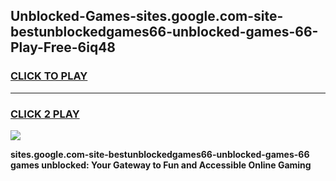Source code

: 
## Unblocked-Games-sites.google.com-site-bestunblockedgames66-unblocked-games-66-Play-Free-6iq48
<h3>
<a href="https://premium76.site?title=sites.google.com-site-bestunblockedgames66-unblocked-games-66&ref=18A">CLICK TO PLAY</a></h3>
<hr>

<h3>
<a href="https://premium76.site?title=sites.google.com-site-bestunblockedgames66-unblocked-games-66&ref=18A">CLICK 2 PLAY</a>
  
</h3>

<a href="https://premium76.site?title=sites.google.com-site-bestunblockedgames66-unblocked-games-66&ref=18A"><img src="https://clearcache.store/games.png"></a>


**sites.google.com-site-bestunblockedgames66-unblocked-games-66 games unblocked: Your Gateway to Fun and Accessible Online Gaming**
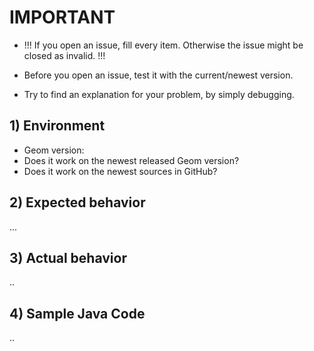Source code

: # IMPORTANT 
- !!! If you open an issue, fill every item. Otherwise the issue might be closed as invalid. !!!

- Before you open an issue, test it with the current/newest version.
- Try to find an explanation for your problem, by simply debugging.

## 1) Environment
- Geom version:
- Does it work on the newest released Geom version?
- Does it work on the newest sources in GitHub? 

## 2) Expected behavior
...

## 3) Actual behavior
..

## 4) Sample Java Code
..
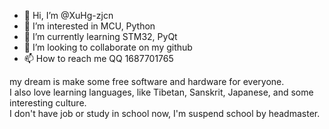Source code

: - 👋 Hi, I’m @XuHg-zjcn
- 👀 I’m interested in MCU, Python
- 🌱 I’m currently learning STM32, PyQt
- 💞️ I’m looking to collaborate on my github
- 📫 How to reach me QQ 1687701765

my dream is make some free software and hardware for everyone.  
I also love learning languages, like Tibetan, Sanskrit, Japanese, and some interesting culture.  
I don't have job or study in school now, I'm suspend school by headmaster.  

<!---
XuHg-zjcn/XuHg-zjcn is a ✨ special ✨ repository because its `README.md` (this file) appears on your GitHub profile.
You can click the Preview link to take a look at your changes.
--->
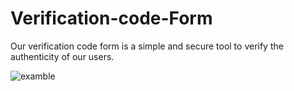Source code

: # Verification-code-Form
Our verification code form is a simple and secure tool to verify the authenticity of our users.

![examble](https://github.com/TCER-Family/Verification-code-Form/assets/75174446/410e5313-9465-46d6-9f96-d463477763e6)

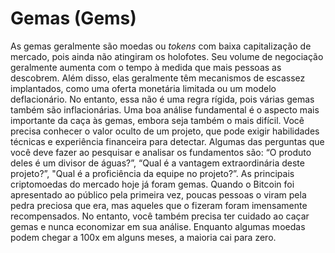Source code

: # Gemas (Gems)

As gemas geralmente são moedas ou _tokens_ com baixa capitalização de mercado, pois ainda não atingiram os holofotes. Seu volume de negociação geralmente aumenta com o tempo à medida que mais pessoas as descobrem. Além disso, elas geralmente têm mecanismos de escassez implantados, como uma oferta monetária limitada ou um modelo deflacionário. No entanto, essa não é uma regra rígida, pois várias gemas também são inflacionárias. Uma boa análise fundamental é o aspecto mais importante da caça às gemas, embora seja também o mais difícil. Você precisa conhecer o valor oculto de um projeto, que pode exigir habilidades técnicas e experiência financeira para detectar. Algumas das perguntas que você deve fazer ao pesquisar e analisar os fundamentos são: “O produto deles é um divisor de águas?”, “Qual é a vantagem extraordinária deste projeto?”, "Qual é a proficiência da equipe no projeto?”. As principais criptomoedas do mercado hoje já foram gemas. Quando o Bitcoin foi apresentado ao público pela primeira vez, poucas pessoas o viram pela pedra preciosa que era, mas aqueles que o fizeram foram imensamente recompensados. No entanto, você também precisa ter cuidado ao caçar gemas e nunca economizar em sua análise. Enquanto algumas moedas podem chegar a 100x em alguns meses, a maioria cai para zero.
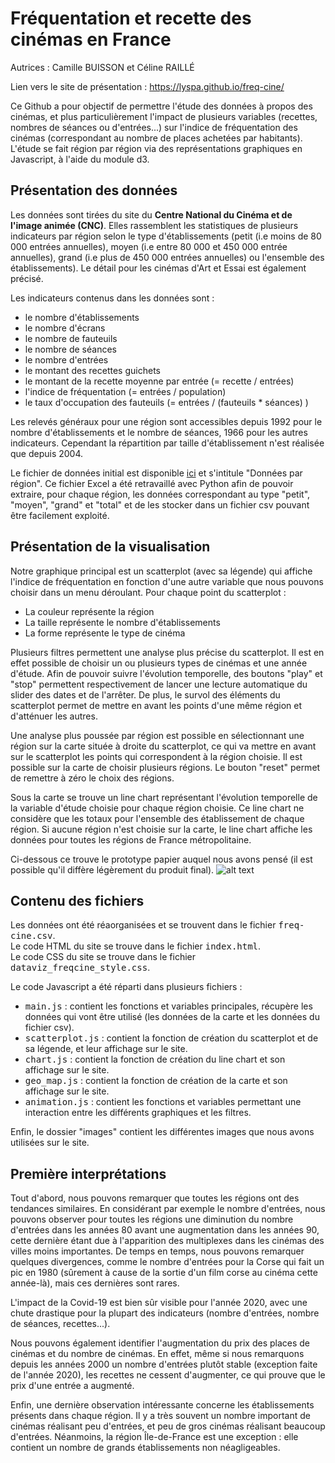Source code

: # Fréquentation et recette des cinémas en France

Autrices : Camille BUISSON et Céline RAILLÉ

Lien vers le site de présentation : https://lyspa.github.io/freq-cine/

Ce Github a pour objectif de permettre l'étude des données à propos des cinémas, et plus particulièrement l'impact de plusieurs variables (recettes, nombres de séances ou d'entrées...) sur l'indice de fréquentation des cinémas (correspondant au nombre de places achetées par habitants). L'étude se fait région par région via des représentations graphiques en Javascript, à l'aide du module d3.

## Présentation des données

Les données sont tirées du site du **Centre National du Cinéma et de l'image animée (CNC)**. Elles rassemblent les statistiques de plusieurs indicateurs par région selon le type d'établissements (petit (i.e moins de 80 000 entrées annuelles), moyen (i.e entre 80 000 et 450 000 entrée annuelles), grand (i.e plus de 450 000 entrées annuelles) ou l'ensemble des établissements). Le détail pour les cinémas d'Art et Essai est également précisé.

Les indicateurs contenus dans les données sont :
- le nombre d'établissements
- le nombre d'écrans
- le nombre de fauteuils
- le nombre de séances
- le nombre d'entrées
- le montant des recettes guichets
- le montant de la recette moyenne par entrée (= recette / entrées)
- l'indice de fréquentation (= entrées / population)
- le taux d'occupation des fauteuils (= entrées / (fauteuils * séances) )

Les relevés généraux pour une région sont accessibles depuis 1992 pour le nombre d'établissements et le nombre de séances, 1966 pour les autres indicateurs. Cependant la répartition par taille d'établissement n'est réalisée que depuis 2004.

Le fichier de données initial est disponible [ici](https://www.cnc.fr/professionnels/etudes-et-rapports/statistiques/statistiques-par-secteur) et s'intitule "Données par région". Ce fichier Excel a été retravaillé avec Python afin de pouvoir extraire, pour chaque région, les données correspondant au type "petit", "moyen", "grand" et "total" et de les stocker dans un fichier csv pouvant être facilement exploité.


## Présentation de la visualisation

Notre graphique principal est un scatterplot (avec sa légende) qui affiche l'indice de fréquentation en fonction d'une autre variable que nous pouvons choisir dans un menu déroulant. Pour chaque point du scatterplot :
- La couleur représente la région
- La taille représente le nombre d'établissements
- La forme représente le type de cinéma

Plusieurs filtres permettent une analyse plus précise du scatterplot. Il est en effet possible de choisir un ou plusieurs types de cinémas et une année d'étude. Afin de pouvoir suivre l'évolution temporelle, des boutons "play" et "stop" permettent respectivement de lancer une lecture automatique du slider des dates et de l'arrêter. De plus, le survol des éléments du scatterplot permet de mettre en avant les points d'une même région et d'atténuer les autres.

Une analyse plus poussée par région est possible en sélectionnant une région sur la carte située à droite du scatterplot, ce qui va mettre en avant sur le scatterplot les points qui correspondent à la région choisie. Il est possible sur la carte de choisir plusieurs régions. Le bouton "reset" permet de remettre à zéro le choix des régions.

Sous la carte se trouve un line chart représentant l'évolution temporelle de la variable d'étude choisie pour chaque région choisie. Ce line chart ne considère que les totaux pour l'ensemble des établissement de chaque région. Si aucune région n'est choisie sur la carte, le line chart affiche les données pour toutes les régions de France métropolitaine.

Ci-dessous ce trouve le prototype papier auquel nous avons pensé (il est possible qu'il diffère légèrement du produit final).
![alt text](https://www.zupimages.net/up/22/10/0ekh.png)

## Contenu des fichiers

Les données ont été réaorganisées et se trouvent dans le fichier <tt>freq-cine.csv</tt>.
<br/>Le code HTML du site se trouve dans le fichier <tt>index.html</tt>.
<br/>Le code CSS du site se trouve dans le fichier <tt>dataviz_freqcine_style.css</tt>.

Le code Javascript a été réparti dans plusieurs fichiers :
- <tt>main.js</tt> : contient les fonctions et variables principales, récupère les données qui vont être utilisé (les données de la carte et les données du fichier csv).
- <tt>scatterplot.js</tt> : contient la fonction de création du scatterplot et de sa légende, et leur affichage sur le site.
- <tt>chart.js</tt> : contient la fonction de création du line chart et son affichage sur le site.
- <tt>geo_map.js</tt> : contient la fonction de création de la carte et son affichage sur le site.
- <tt>animation.js</tt> : contient les fonctions et variables permettant une interaction entre les différents graphiques et les filtres.

Enfin, le dossier "images" contient les différentes images que nous avons utilisées sur le site.


## Première interprétations

Tout d'abord, nous pouvons remarquer que toutes les régions ont des tendances similaires. En considérant par exemple le nombre d'entrées, nous pouvons observer pour toutes les régions une diminution du nombre d'entrées dans les années 80 avant une augmentation dans les années 90, cette dernière étant due à l'apparition des multiplexes dans les cinémas des villes moins importantes. De temps en temps, nous pouvons remarquer quelques divergences, comme le nombre d'entrées pour la Corse qui fait un pic en 1980 (sûrement à cause de la sortie d'un film corse au cinéma cette année-là), mais ces dernières sont rares.

L'impact de la Covid-19 est bien sûr visible pour l'année 2020, avec une chute drastique pour la plupart des indicateurs (nombre d'entrées, nombre de séances, recettes...).

Nous pouvons également identifier l'augmentation du prix des places de cinémas et du nombre de cinémas. En effet, même si nous remarquons depuis les années 2000 un nombre d'entrées plutôt stable (exception faite de l'année 2020), les recettes ne cessent d'augmenter, ce qui prouve que le prix d'une entrée a augmenté.

Enfin, une dernière observation intéressante concerne les établissements présents dans chaque région. Il y a très souvent un nombre important de cinémas réalisant peu d'entrées, et peu de gros cinémas réalisant beaucoup d'entrées. Néanmoins, la région Île-de-France est une exception : elle contient un nombre de grands établissements non néagligeables.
○ ○ ○ ○
The reply should hold the entries above from the line with "- !!! If you" to the line with "- 🌱 I’m currently learning STM32, PyQt", duplicated exactly, pictures excluded.

#### [ANSWER BOX]
- !!! If you open an issue, fill every item. Otherwise the issue might be closed as invalid. !!!

- Before you open an issue, test it with the current/newest version.
- Try to find an explanation for your problem, by simply debugging.

## 1) Environment
- Geom version:
- Does it work on the newest released Geom version?
- Does it work on the newest sources in GitHub? 

## 2) Expected behavior
...

## 3) Actual behavior
..

## 4) Sample Java Code
..
Source code

: - 👋 Hi, I’m @XuHg-zjcn
- 👀 I’m interested in MCU, Python
- 🌱 I’m currently learning STM32, PyQt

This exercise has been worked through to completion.